Friday, October 26, 2012

Morning stuff


  • The Wall Street Journal had an interesting case study on hysteresis. The story is on how new-home construction is just picking up, but prices are quite high because builders seemed to be capacity-constrained because of the layoffs and capital reduction after the bubble-pop.

Timber companies and drywall manufacturers, for example, laid off thousands of workers and idled capacity at plants when the downturn hit and want to see at least six months of rising demand before reversing course. (Lumber shortages are also the result of an infestation of bark beetles that has destroyed millions of acres of pine trees in the U.S. and Canada.)

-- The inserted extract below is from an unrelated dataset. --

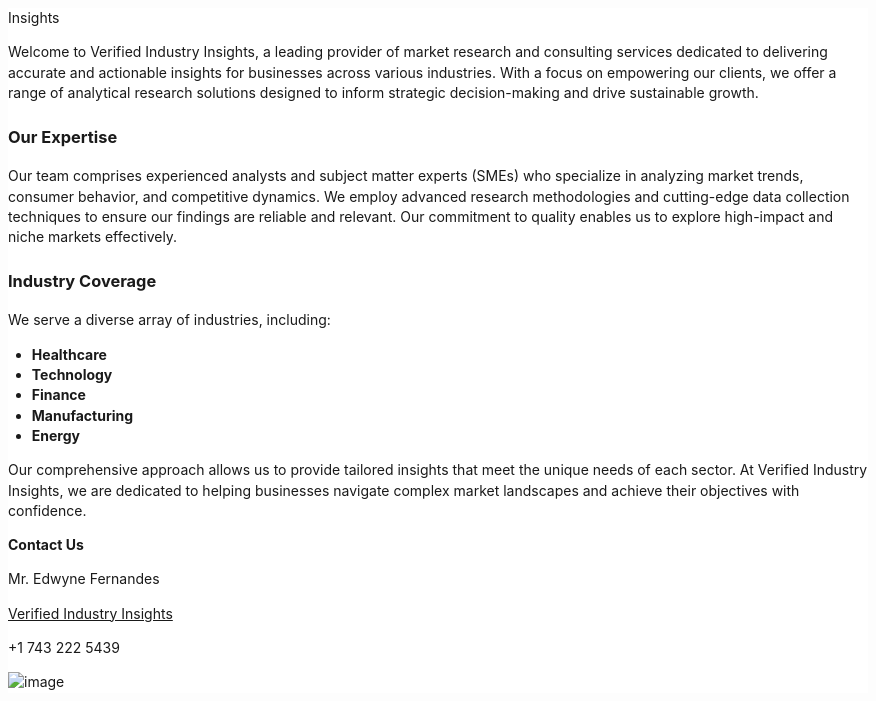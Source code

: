 Insights</h3><p>Welcome to Verified Industry Insights, a leading provider of market research and consulting services dedicated to delivering accurate and actionable insights for businesses across various industries. With a focus on empowering our clients, we offer a range of analytical research solutions designed to inform strategic decision-making and drive sustainable growth.</p><h3>Our Expertise</h3><p>Our team comprises experienced analysts and subject matter experts (SMEs) who specialize in analyzing market trends, consumer behavior, and competitive dynamics. We employ advanced research methodologies and cutting-edge data collection techniques to ensure our findings are reliable and relevant. Our commitment to quality enables us to explore high-impact and niche markets effectively.</p><h3>Industry Coverage</h3><p>We serve a diverse array of industries, including:</p><ul><li><strong>Healthcare</strong></li><li><strong>Technology</strong></li><li><strong>Finance</strong></li><li><strong>Manufacturing</strong></li><li><strong>Energy</strong></li></ul><p>Our comprehensive approach allows us to provide tailored insights that meet the unique needs of each sector. At Verified Industry Insights, we are dedicated to helping businesses navigate complex market landscapes and achieve their objectives with confidence.</p><p><strong>Contact Us</strong></p><p>Mr. Edwyne Fernandes</p><p><a href="https://www.verifiedindustryinsights.com/">Verified Industry Insights</a></p><p>+1 743 222 5439</p>
![image](https://github.com/user-attachments/assets/d0f59dce-ed89-4383-abe3-dbee8076c1b3)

  • The New York Times reports the creation of a new, right-wing party in Japan by the governor of Tokyo, who is the guy who caused the purchase of the Senkaku islands by the Japanese government last months, rekindling the fire in the sino-japanese relation. After the nomination of Abe at the head of Japan's conservative party (and his recent visit to the Yasukuni war shrine) , the evolution of Japanese politics, with its incessant succession of prime ministers and this rise in nationalism, is worrying  for the future geopolitical issue in South East Asia.
  • Hillary Clinton has had a long career and The Guardian is here to provide the gifs
  • Floyd Norris summarizes some good points about the Euro crisis. The first point is that the euro is still popular, even in crisis countries.
polls in Greece ... still show strong support for the euro, and so do polls in Finland, which has been upset over the need to support the periphery.
          but the most important point is the fact that "The euro zone as a whole is running smaller budget and current account deficits than is the United States. If it were one country, there might be articles about depressed regions, but not talk of collapse."



  • Silvio Berlusconi withdrawal from the national elections next spring might create a complete reshuffle of Italian politics as the right seemed to have been an aggregation of diverse party glued together by the polarizing leader, while the left is embroiled in a conflict between the young mayor of Florence and the current, older, party leader.